Is it possible? Certainly - the Wood Frog evolved to freeze itself every
winter[1] and successfully unthaw itself. It floods its blood with sugars so
it doesn't form ice crystals, solving the problem of tissue destruction, then
unthaws in the Spring from the outside in and restarts its biological systems.

How does modern cryonics solve this problem? Antifreeze. The fluid that
poisons you if it enters your system[2].

For you to be revived, then, we'd have to figure out:

* how to unthaw your body in a way that won't destroy essential parts of it

* how to cure you of Ethylene glycol poisoning

* how to cure you of the thing you died from

* how to bring you back to life

Perhaps a clever solution will be thought up that will just do a quick scan of
your connectome[3] and upload it to a simulation. But why would anyone go
through the trouble? Presumably this would be many years in the future. Would
anyone even care enough in an overpopulated future-Earth to start bringing
back their ancestors? When's the last time you called your grandparents?

The bottom line is that if you're truly desperate for an "afterlife" (or,
perhaps more accurately, extra-life), cryonics is probably your best bet
presently. That bet, however, is rationally just an incredible waste of money
that would more effectively prolong your effect on the world if instead it was
used to support the people and ideals you believed in when you were alive.

1\.
[https://www.youtube.com/watch?v=Fjr3A_kfspM](https://www.youtube.com/watch?v=Fjr3A_kfspM)

2\.
[http://en.wikipedia.org/wiki/Ethylene_glycol_poisoning](http://en.wikipedia.org/wiki/Ethylene_glycol_poisoning)

3\.
[https://www.youtube.com/watch?v=HA7GwKXfJB0](https://www.youtube.com/watch?v=HA7GwKXfJB0)

------
jcrawfordor
"If the above is correct, it is rational to not sign up for cryonics only if:

1\. You believe that P = 0, i.e. cryonics will never work; 2\. You prefer
being dead to being alive."

This kind of argument only discredits cryonics supporters. The "it might work"
argument of cryonics is isomorphic to the "I might win the big one" argument
of the Powerball.
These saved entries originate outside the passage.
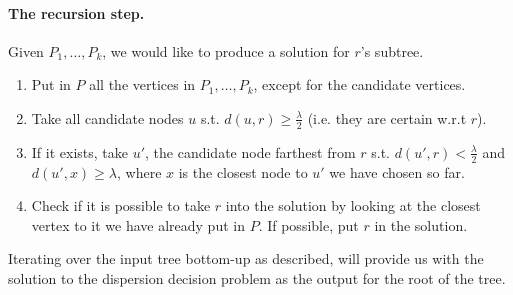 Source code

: \documentclass[11pt,a4paper]{article}
\theoremstyle{definition}
\theoremstyle{remark}
\begin{document}
\paragraph{The recursion step.} Given $P_{1},\ldots,P_{k}$, we would like to produce a solution for $r$'s subtree.
\begin{enumerate}
\item Put in $P$ all the vertices in $P_{1},\ldots,P_{k}$, except for the candidate vertices.
\item Take all candidate nodes $u$ s.t. $d(u,r) \geq \frac{\lambda}{2}$ (i.e. they are certain w.r.t $r$).
\item If it exists, take $u'$, the candidate node farthest from $r$ s.t. $d(u',r) < \frac{\lambda}{2}$ and $d(u',x)\geq \lambda$, where $x$ is the closest node to $u'$ we have chosen so far.
\item Check if it is possible to take $r$ into the solution by looking at the closest vertex to it we have already put in $P$. If possible, put $r$ in the solution.
\end{enumerate}
Iterating over the input tree bottom-up as described, will provide us with the solution to the dispersion decision problem as the output for the root of the tree.
\end{document}
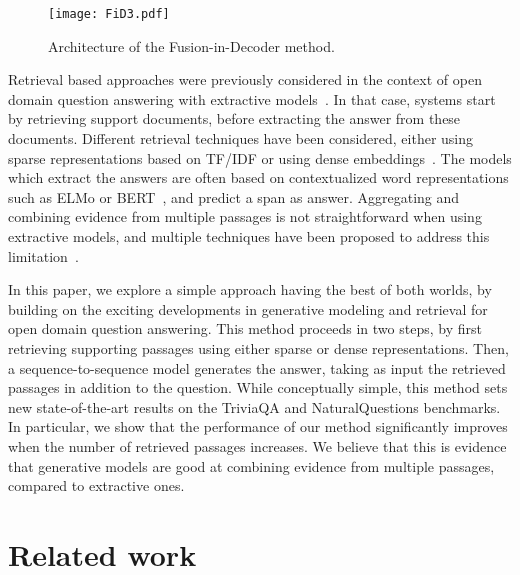 \documentclass[11pt,a4paper]{article}
\begin{document}
\begin{figure*}[h]
\begin{center} 
\texttt{[image: FiD3.pdf]}

\caption{Architecture of the Fusion-in-Decoder method.}
\label{fig:FID}
\end{center}
\end{figure*}

Retrieval based approaches were previously considered in the context of open domain question answering with extractive models~\citep{chen2017reading}.
In that case, systems start by retrieving support documents, before extracting the answer from these documents.
Different retrieval techniques have been considered, either using sparse representations based on TF/IDF or using dense embeddings~\citep{guu2020realm,karpukhin2020dense}.
The models which extract the answers are often based on contextualized word representations such as ELMo or BERT~\citep{peters2018deep,devlin2018bert}, and predict a span as answer.
Aggregating and combining evidence from multiple passages is not straightforward when using extractive models, and multiple techniques have been proposed to address this limitation~\citep{clark2017simple,min2019discrete}.

In this paper, we explore a simple approach having the best of both worlds, by building on the exciting developments in generative modeling and retrieval for open domain question answering.
This method proceeds in two steps, by first retrieving supporting passages using either sparse or dense representations.
Then, a sequence-to-sequence model generates the answer, taking as input the retrieved passages in addition to the question.
While conceptually simple, this method sets new state-of-the-art results on the TriviaQA and NaturalQuestions benchmarks.
In particular, we show that the performance of our method significantly improves when the number of retrieved passages increases.
We believe that this is evidence that generative models are good at combining evidence from multiple passages, compared to extractive ones.


\section{Related work}
\end{document}
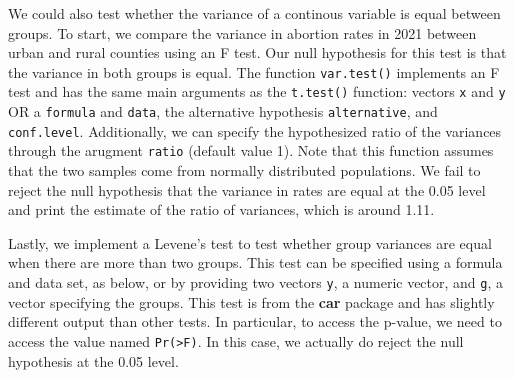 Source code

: \documentclass[
  letterpaper,
]{krantz}
\makeatletter
\newenvironment{Shaded}{\begin{snugshade}}{\end{snugshade}}
\newcommand{\CommentTok}[1]{\textcolor[rgb]{0.37,0.37,0.37}{#1}}
\newcommand{\FunctionTok}[1]{\textcolor[rgb]{0.28,0.35,0.67}{#1}}
\newcommand{\NormalTok}[1]{\textcolor[rgb]{0.00,0.23,0.31}{#1}}
\newcommand{\OtherTok}[1]{\textcolor[rgb]{0.00,0.23,0.31}{#1}}
\newcommand{\SpecialCharTok}[1]{\textcolor[rgb]{0.37,0.37,0.37}{#1}}
\newenvironment{kframe}{%
\medskip{}
\setlength{\fboxsep}{.8em}
 \def\at@end@of@kframe{}%
 \ifinner\ifhmode%
  \def\at@end@of@kframe{\end{minipage}}%
  \begin{minipage}{\columnwidth}%
 \fi\fi%
 \def\FrameCommand##1{\hskip\@totalleftmargin \hskip-\fboxsep
 \colorbox{shadecolor}{##1}\hskip-\fboxsep
     \hskip-\linewidth \hskip-\@totalleftmargin \hskip\columnwidth}%
 \MakeFramed {\advance\hsize-\width
   \@totalleftmargin\z@ \linewidth\hsize
   \@setminipage}}%
 {\par\unskip\endMakeFramed%
 \at@end@of@kframe}
\renewenvironment{Shaded}{\begin{kframe}}{\end{kframe}}
\makeatother
\begin{document}
We could also test whether the variance of a continous variable is equal
between groups. To start, we compare the variance in abortion rates in
2021 between urban and rural counties using an F test. Our null
hypothesis for this test is that the variance in both groups is equal.
The function \texttt{var.test()} implements an F test and has the same
main arguments as the \texttt{t.test()} function: vectors \texttt{x} and
\texttt{y} OR a \texttt{formula} and \texttt{data}, the alternative
hypothesis \texttt{alternative}, and \texttt{conf.level}. Additionally,
we can specify the hypothesized ratio of the variances through the
arugment \texttt{ratio} (default value 1). Note that this function
assumes that the two samples come from normally distributed populations.
We fail to reject the null hypothesis that the variance in rates are
equal at the 0.05 level and print the estimate of the ratio of
variances, which is around 1.11.

\begin{Shaded}
\end{Shaded}

Lastly, we implement a Levene's test to test whether group variances are
equal when there are more than two groups. This test can be specified
using a formula and data set, as below, or by providing two vectors
\texttt{y}, a numeric vector, and \texttt{g}, a vector specifying the
groups. This test is from the \textbf{car} package and has slightly
different output than other tests. In particular, to access the p-value,
we need to access the value named
\texttt{\textquotesingle{}Pr(\textgreater{}F)\textquotesingle{}}. In
this case, we actually do reject the null hypothesis at the 0.05 level.
\end{document}
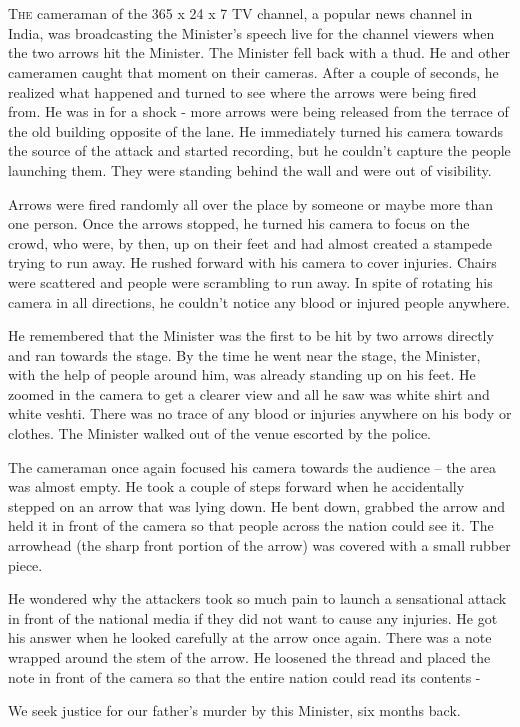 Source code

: \chapter{}

\lettrine{T}{he} cameraman of the 365 x 24 x 7 TV channel, a popular news channel in India,
was broadcasting the Minister's speech live for the channel viewers when the two
arrows hit the Minister. The Minister fell back with a thud. He and other
cameramen caught that moment on their cameras. After a couple of seconds, he
realized what happened and turned to see where the arrows were being fired from.
He was in for a shock - more arrows were being released from the terrace of the
old building opposite of the lane. He immediately turned his camera towards the
source of the attack and started recording, but he couldn't capture the people
launching them. They were standing behind the wall and were out of visibility.

Arrows were fired randomly all over the place by someone or maybe more than one
person. Once the arrows stopped, he turned his camera to focus on the crowd, who
were, by then, up on their feet and had almost created a stampede trying to run
away. He rushed forward with his camera to cover injuries. Chairs were scattered
and people were scrambling to run away. In spite of rotating his camera in all
directions, he couldn't notice any blood or injured people anywhere.

He remembered that the Minister was the first to be hit by two arrows directly
and ran towards the stage. By the time he went near the stage, the Minister,
with the help of people around him, was already standing up on his feet. He
zoomed in the camera to get a clearer view and all he saw was white shirt and
white veshti. There was no trace of any blood or injuries anywhere on his body
or clothes. The Minister walked out of the venue escorted by the police.

The cameraman once again focused his camera towards the audience – the area was
almost empty. He took a couple of steps forward when he accidentally stepped on
an arrow that was lying down. He bent down, grabbed the arrow and held it in
front of the camera so that people across the nation could see it. The arrowhead
(the sharp front portion of the arrow) was covered with a small rubber piece.

He wondered why the attackers took so much pain to launch a sensational attack
in front of the national media if they did not want to cause any injuries. He
got his answer when he looked carefully at the arrow once again. There was a
note wrapped around the stem of the arrow. He loosened the thread and placed the
note in front of the camera so that the entire nation could read its contents -

We seek justice for our father's murder by this Minister, six months back.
And while I think it's reasonable that the chances of
cryonics working out are much higher than the chances of my state lottery
investment scheme working out, that's at least partially negated out by the
fact that one of them costs your whole life insurance policy to play (todo:
see if I can set the beneficiary on my life insurance to Powerball numbers).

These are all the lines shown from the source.